Repair, Reuse, Reconstruct
Ritwik Khanna’s designs follow the garment-to-garment approach, creatively managing textile waste and putting it back in the supply chain


Ritwik Khanna (26)
Creative director, Rkive City
In November 2025, the runway show celebrating 150 years of Mayo College in Ajmer was distinctly different. Conceived by alumnus Ritwik Khanna’s research and design house Rkive City, which specialises in the revival of post-consumer textile waste, it reimagined discarded school uniforms and archival materials into new garments: Pachranga double-pleated shorts were reimagined from end-of-life sun -faded tents sourced from the school storerooms. Reworked patina coins served as buttons on jackets and trench coats, and reclaimed brass keys were repurposed as bow tie pins. Additionally, old sweatshirts were reconstructed as sports blazers, featuring back embroidery in zari threads representing the Mayo College crest.
The pieces, which blended heritage with reconstruction, evoked nostalgia among alumni, students, teachers, and parents. Amid loud cheers, the show received a standing ovation and rave reviews.
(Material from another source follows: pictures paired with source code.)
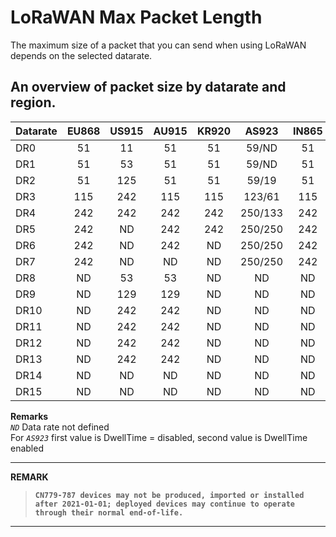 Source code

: # LoRaWAN Max Packet Length
The maximum size of a packet that you can send when using LoRaWAN depends on the selected datarate.

## An overview of packet size by datarate and region.

| Datarate | EU868 | US915 | AU915 | KR920 | AS923 | IN865 | CN470 | EU433 |
| -- | :-: | :-: | :-: | :-: | :-: | :-: | :-: | :-: |
| DR0 | 51 | 11 | 51 | 51 | 59/ND | 51 | 51 | 51 |
| DR1 | 51 | 53 | 51 | 51 | 59/ND | 51 | 51 | 51 |
| DR2 | 51 | 125 | 51 | 51 | 59/19 | 51 | 51 | 51 |
| DR3 | 115 | 242 | 115 | 115 | 123/61 | 115 | 115 | 115 |
| DR4 | 242 | 242 | 242 | 242 | 250/133 | 242 | 242 | 242 |
| DR5 | 242 | ND | 242 | 242 | 250/250 | 242 | 242 | 242 |
| DR6 | 242 | ND | 242 | ND | 250/250 | 242 | ND | 242 |
| DR7 | 242 | ND | ND | ND | 250/250 | 242 | ND | 242 |
| DR8 | ND | 53 | 53 | ND | ND | ND | ND | ND |
| DR9 | ND | 129 | 129 | ND | ND | ND | ND | ND |
| DR10 | ND | 242 | 242 | ND | ND | ND | ND | ND |
| DR11 | ND | 242 | 242 | ND | ND | ND | ND | ND |
| DR12 | ND | 242 | 242 | ND | ND | ND | ND | ND |
| DR13 | ND | 242 | 242 | ND | ND | ND | ND | ND |
| DR14 | ND | ND | ND | ND | ND | ND | ND | ND |
| DR15 | ND | ND | ND | ND | ND | ND | ND | ND |

**Remarks**      
_`ND`_ Data rate not defined    
For _`AS923`_ first value is DwellTime = disabled, second value is DwellTime enabled    


----

**REMARK**    
> **`CN779-787 devices may not be produced, imported or installed after 2021-01-01; deployed devices may continue to operate through their normal end-of-life.`**    

----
Khanna has always known and valued what it takes to be a maker. He traces his origins to Amritsar, an industrial textile town, where his grandfather was in the dyeing business and his father owned a weaving unit creating special blends of cashmere and wool for scarves and shawls. His early life, though, included exposure to the darker side of manufacturing: “As a child, while visiting the dyeing unit with masks on, I would always question why the workers were knee-deep in chemicals, which clearly was not good for them.”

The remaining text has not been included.